ぎんなみ商店街の事件簿 ~Brother編~

[著者:井上真偽/小学館]

 この物語単体では、小規模な商店街のある町に住む四兄弟が、日常からはみ出したちょっとした事件の謎を追って解決して行くものに過ぎない。真価を発揮するのは、本書の対となる『Sister編』を読み切った後で全貌が明らかになった時。この『Brother編』と全く同じ事件が描かれなら、全く別の視点から事件を解決して行くもの、らしい。

 と言う事は、本来は一話ずつ交互に読み進めて行くのが最適な楽しみ方なのではないかなあ、と個人的には思ったのですが、片方を読み切らないと落ち着かない質なもんで結局片方から全部読んでしまいました。

 なるほど確かにどれも無事解決したように見えて、実際には各章に『未解決の謎』が残されたままになっている。この辺りは、おそらく『Sister編』を読み切れば真に物語が完成するのかなと思います。

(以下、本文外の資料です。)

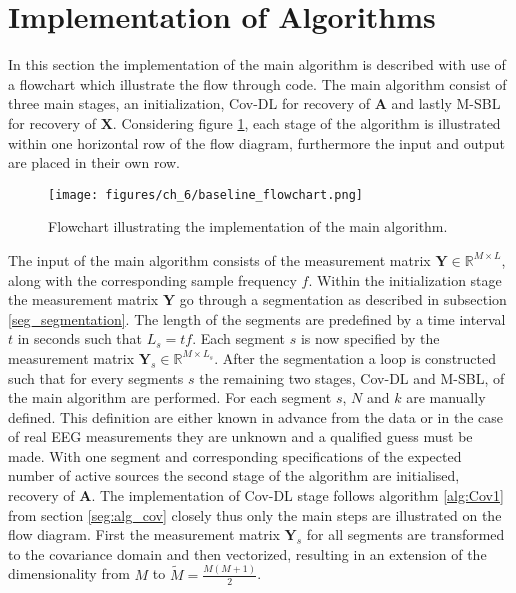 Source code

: \section{Implementation of Algorithms}\label{sec:implementation_flow}
In this section the implementation of the main algorithm is described with use of a flowchart which illustrate the flow through code.
The main algorithm consist of three main stages, an initialization, Cov-DL for recovery of $\mathbf{A}$ and lastly M-SBL for recovery of $\mathbf{X}$. 
Considering figure \ref{fig:flow}, each stage of the algorithm is illustrated within one horizontal row of the flow diagram, furthermore the input and output are placed in their own row.    
\begin{figure}[H]
\centering
\texttt{[image: figures/ch\_6/baseline\_flowchart.png]}
\caption{Flowchart illustrating the implementation of the main algorithm.}
\label{fig:flow}
\end{figure}
\noindent {}
The input of the main algorithm consists of the measurement matrix $\mathbf{Y} \in \mathbb{R}^{M \times L}$, along with the corresponding sample frequency $f$. 
Within the initialization stage the measurement matrix $\mathbf{Y}$ go through a segmentation as described in subsection \ref{seg_segmentation}. 
The length of the segments are predefined by a time interval $t$ in seconds such that $L_{s} = tf$. 
Each segment $s$ is now specified by the measurement matrix $\mathbf{Y}_s \in \mathbb{R}^{M \times L_{s}}$.
After the segmentation a loop is constructed such that for every segments $s$ the remaining two stages, Cov-DL and M-SBL, of the main algorithm are performed. 
For each segment $s$, $N$ and $k$ are manually defined. 
This definition are either known in advance from the data or in the case of real EEG measurements they are unknown and a qualified guess must be made.
With one segment and corresponding specifications of the expected number of active sources the second stage of the algorithm are initialised, recovery of $\mathbf{A}$.
The implementation of Cov-DL stage follows algorithm \ref{alg:Cov1} from section \ref{seg:alg_cov} closely thus only the main steps are illustrated on the flow diagram.
First the measurement matrix $\mathbf{Y}_s$ for all segments are transformed to the covariance domain and then vectorized, resulting in an extension of the dimensionality from $M$ to $\widetilde{M} = \frac{M(M+1)}{2}$.
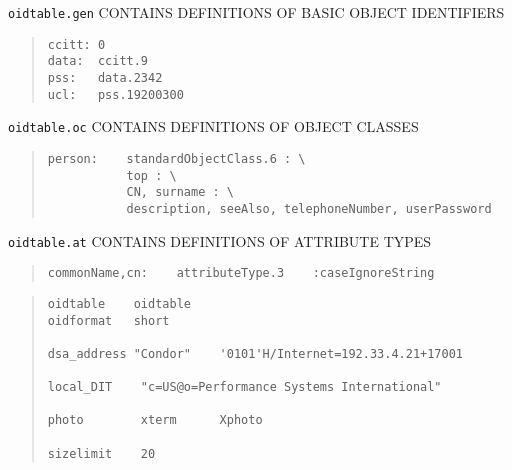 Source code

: \begin{bwslide}

\begin{nrtc}
\item	\verb"oidtable.gen" CONTAINS DEFINITIONS OF BASIC OBJECT IDENTIFIERS
\begin{quote}\small\begin{verbatim}
ccitt: 0
data:  ccitt.9
pss:   data.2342
ucl:   pss.19200300
\end{verbatim}\end{quote}

\item	\verb"oidtable.oc" CONTAINS DEFINITIONS OF OBJECT CLASSES
\begin{quote}\small\begin{verbatim}
person:    standardObjectClass.6 : \
           top : \
           CN, surname : \
           description, seeAlso, telephoneNumber, userPassword
\end{verbatim}\end{quote}

\item	\verb"oidtable.at" CONTAINS DEFINITIONS OF ATTRIBUTE TYPES
\begin{quote}\small\begin{verbatim}
commonName,cn:    attributeType.3    :caseIgnoreString
\end{verbatim}\end{quote}
\end{nrtc}
\end{bwslide}


\begin{bwslide}

\begin{quote}\small\begin{verbatim}
oidtable    oidtable
oidformat   short

dsa_address "Condor"    '0101'H/Internet=192.33.4.21+17001

local_DIT    "c=US@o=Performance Systems International"

photo        xterm      Xphoto

sizelimit    20
\end{verbatim}\end{quote}
\end{bwslide}


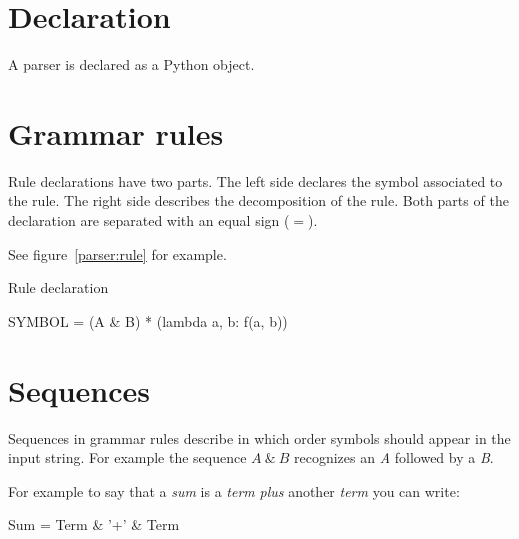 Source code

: %
%
%

\section{Declaration}

A parser is declared as a Python object.

\section{Grammar rules}                                         \label{parser:grammar_rules}

Rule declarations have two parts.
The left side declares the symbol associated to the rule.
The right side describes the decomposition of the rule.
Both parts of the declaration are separated with an equal sign (\emph{$=$}).

See figure~\ref{parser:rule} for example.

\begin{code}
\caption{Rule declaration}                                      \label{parser:rule}
\begin{verbatimtab}[4]
    SYMBOL = (A & B) * (lambda a, b: f(a, b))
\end{verbatimtab}
\end{code}

\section{Sequences}                                             \label{parser:sequences}

Sequences in grammar rules describe in which order symbols should appear in the input string.
For example the sequence \emph{$A~\&~B$} recognizes an \emph{A} followed by a \emph{B}.

For example to say that a \emph{sum} is a \emph{term} \emph{plus} another \emph{term} you can write:
\begin{verbatimtab}[4]
    Sum = Term & '+' & Term
\end{verbatimtab}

 あと『SISTER編』の三姉妹とこの四兄弟とは、一切直接的な交流が描かれないのも特徴的と言うか、『全くの別視点からの謎解き』を意識しているようにも感じられました(学太の話の中だけには交流を示す様子もありましたけどね)。

推しの殺人

[著者:遠藤かたる/宝島社]

 被害者の事務所社長は相当のクズで、陰で所属アイドルへの脅迫に暴行、さらに薬物使用の疑いもある。素直に自首していれば情状酌量の余地もあっただろうに。たとえバレなかったとしても、殺人と共犯としての死体遺棄の事実の重荷は一生抱えていかなければならないだろうになあ……ってまあそれじゃ話は盛り上がらないか、とか思いながら追っていました。

 「本当はイズミが殺したんじゃなくて、真犯人は別にいるのでは……?」みたいな捻った仕掛けを疑ってたんですが、特にそんな事もなく。ストレートにアイドルグループメンバーの殺人と死体隠蔽をやらかした後にどう逃げ切るか、と言う展開の内容でした。

 正直結末の幕切れは語りが足りなくて不満だったんですけど、光と闇を携えたまま行く末を曖昧に濁して終わらせるやり方もありと言えばありなのかなあと。一方でバレるかバレないかの逃げ切りの中盤展開は、テンポ良くハラハラさせられる緊張感も増し増しで非常に読み応えありな面白さでした。

教え子に脅迫されるのは犯罪ですか? 1時間目

[著者:さがら総/イラスト:ももこ/MF文庫J]

 話の道筋がいくつか示されていて、その内のどこに向かって行くんだろうなあと眺めながら読み進めていました。

 例えば天神と星花の関係、天神とラノベ作家、天神と進学塾、塾講師、塾生たちとの交流……などなど。天神を中心に色々な出来事はあったけど、今回のメインは天神と進学塾存亡の危機の話だったかな。最終的にそこの解決へと向かって行ったので。

 星花との関係については、盛り込まれていた内容としては初回でも充分と感じたんですが、メインイベントを張るにはまだまだこれから、と言った所でしょうかね。